AK : Il faut lutter contre les silos : l’intelligence économique, la cybersécurité, la géopolitique, la communication, font partie des disciplines qui doivent se parler. Silo dans les formations, mais dans les entreprises aussi. Il faut que l’information circule, au bon moment, au bon endroit. Il manque une méta-base de connaissances et un coordinateur territorial qui permette d’impulser une dynamique et une culture, en élaborant, par exemple, des cartographies d’acteurs et de compétences sur les territoires. Cela fait partie des besoins récurrents que nous avons identifiés en région.

DC : D’autres pistes d’évolution ?

AK : L’intelligence territoriale qui pose notamment la question de l’attractivité, est essentielle pour attirer et retenir les étudiants dans les entreprises dynamiques mais situés dans des territoires difficiles et qui pâtissent d’une mauvaise image. Ce sont des vrais enjeux d’intelligence économique. Depuis quelques années cependant, je constate que les territoires alsacien et Luxembourgeois sont plus attractifs pour les étudiants.

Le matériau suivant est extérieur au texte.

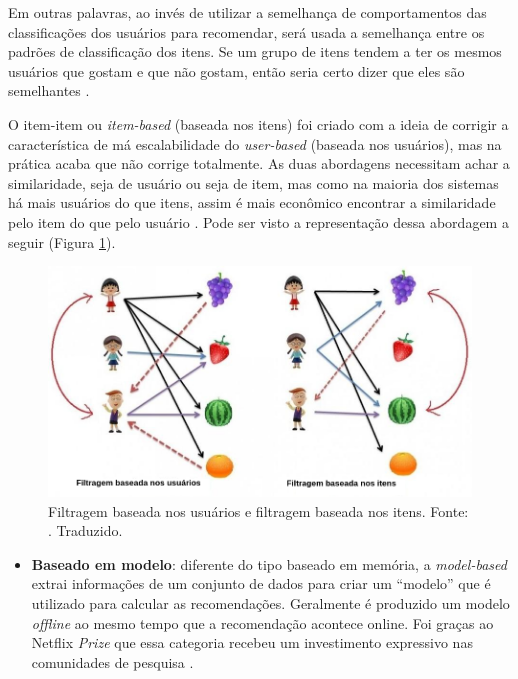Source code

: Em outras palavras, ao invés de utilizar a semelhança de comportamentos das classificações dos usuários para recomendar, será usada a semelhança entre os padrões de classificação dos itens. Se um grupo de itens tendem a ter os mesmos usuários que gostam e que não gostam, então seria certo dizer que eles são semelhantes \cite{Ekstrand:2011:CFR:2185827.2185828}.

O item-item ou \textit{item-based} (baseada nos itens) foi criado com a ideia de corrigir a característica de má escalabilidade do \textit{user-based} (baseada nos usuários), mas na prática acaba que não corrige totalmente. As duas abordagens necessitam achar a similaridade, seja de usuário ou seja de item, mas como na maioria dos sistemas há mais usuários do que itens, assim é mais econômico encontrar a similaridade pelo item do que pelo usuário \cite{Ekstrand:2011:CFR:2185827.2185828}. Pode ser visto a representação dessa abordagem a seguir (Figura \ref{fig:user_based_item_based}).

\begin{figure}[H]
    \centering
    \includegraphics[scale=0.4]{figuras/referencial_teorico/user_based_item_based.png}
    \caption[Filtragem baseada nos usuários e filtragem baseada nos itens]{Filtragem baseada nos usuários e filtragem baseada nos itens. Fonte: \cite{Pinela:2017}. Traduzido.}
    \label{fig:user_based_item_based}
\end{figure}

\begin{itemize}
    \item \textbf{Baseado em modelo}: diferente do tipo baseado em memória, a \textit{model-based} extrai informações de um conjunto de dados para criar um “modelo” que é utilizado para calcular as recomendações. Geralmente é produzido um modelo \textit{offline} ao mesmo tempo que a recomendação acontece online. Foi graças ao Netflix \textit{Prize} que essa categoria recebeu um investimento expressivo nas comunidades de pesquisa \cite{Levinas2014AnAO}.
\end{itemize}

Est-ce une exception ? La proximité de l’Allemagne, du Luxembourg, la Suisse et l’Italie peuvent être des atouts économiques.
 
Il faudrait aussi que l’intelligence économique dispose d’un code Rome à part entière pour être identifié par Pôle Emploi. N’existant pas par elle-même, elle est souvent associée à la prospective ou à la communication. Et c’est un frein à la diffusion de la culture de l’intelligence économique car elle manque de fait, de visibilité et de légitimité.

DC : Quelques mots de conclusion ?

AK : Les discours et pratiques qui ressortent du forum incitent à combiner différentes sources de veille scientifiques avec celles des réseaux sociaux numériques.
 
Des actions, comme : être à l’écoute, savoir communiquer, manager et animer une communauté interne, afin de susciter l’intérêt et la motivation à partager ses informations. Il est aussi important de se dégager des jours en situation immersive afin de réaliser des brainstormings avec des experts pour alimenter un projet de veille et créer d’un réseau de partage d’informations (Gilles Rodriguez a d’ailleurs mentionné le rôle du community manager). Ce qui est également ressorti dans ce forum, c’est l'importance de la recherche,  de l’approche territoriale et de la gestion de la donnée et de ses aspects juridiques Enfin, tous s’accordent à dire qu’il est essentiel de développer une  pédagogie de l’IE et de faire reconnaître sa plus-value : il y a ici un réel enjeu de visibilité et de CULTURE de l’IE.
 
Pour résumer mes propos, je retiendrais ces mots-clés qui ont fait sens durant ces deux jours : méthode, agilité, relations humaines et transversalité.